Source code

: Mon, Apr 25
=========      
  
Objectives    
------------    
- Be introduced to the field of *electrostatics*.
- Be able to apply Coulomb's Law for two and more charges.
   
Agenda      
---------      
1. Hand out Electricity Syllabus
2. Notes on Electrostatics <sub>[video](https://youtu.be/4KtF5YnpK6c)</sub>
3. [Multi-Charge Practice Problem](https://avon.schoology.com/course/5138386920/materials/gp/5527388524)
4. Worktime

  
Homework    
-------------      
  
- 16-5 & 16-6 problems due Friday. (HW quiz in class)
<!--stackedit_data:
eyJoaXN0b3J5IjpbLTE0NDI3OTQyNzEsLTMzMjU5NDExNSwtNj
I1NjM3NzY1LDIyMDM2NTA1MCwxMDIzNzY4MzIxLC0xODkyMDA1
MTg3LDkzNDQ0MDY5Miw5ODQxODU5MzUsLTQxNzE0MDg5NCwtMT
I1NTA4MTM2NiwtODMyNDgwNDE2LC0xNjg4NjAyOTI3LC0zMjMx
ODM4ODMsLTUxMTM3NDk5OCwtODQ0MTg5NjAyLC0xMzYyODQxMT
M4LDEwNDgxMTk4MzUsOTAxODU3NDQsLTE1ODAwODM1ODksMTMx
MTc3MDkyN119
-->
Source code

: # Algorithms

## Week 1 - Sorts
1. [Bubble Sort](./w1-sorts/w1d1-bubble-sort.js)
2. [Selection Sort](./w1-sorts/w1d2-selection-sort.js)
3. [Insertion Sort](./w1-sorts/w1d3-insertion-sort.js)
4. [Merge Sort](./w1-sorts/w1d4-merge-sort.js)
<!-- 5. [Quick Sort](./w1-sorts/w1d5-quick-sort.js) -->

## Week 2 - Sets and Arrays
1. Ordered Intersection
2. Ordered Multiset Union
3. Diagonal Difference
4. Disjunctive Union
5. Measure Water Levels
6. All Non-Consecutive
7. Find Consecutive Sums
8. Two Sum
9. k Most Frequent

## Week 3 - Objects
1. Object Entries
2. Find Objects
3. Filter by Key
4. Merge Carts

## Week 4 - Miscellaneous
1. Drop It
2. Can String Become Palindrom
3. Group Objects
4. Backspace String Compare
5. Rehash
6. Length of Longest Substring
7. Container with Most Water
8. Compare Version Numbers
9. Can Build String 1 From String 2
• • • •
TASK: What is the number of lines in the records that include the word "Objects"? Answer with that number only.

RESULT OF THIS TASK: 3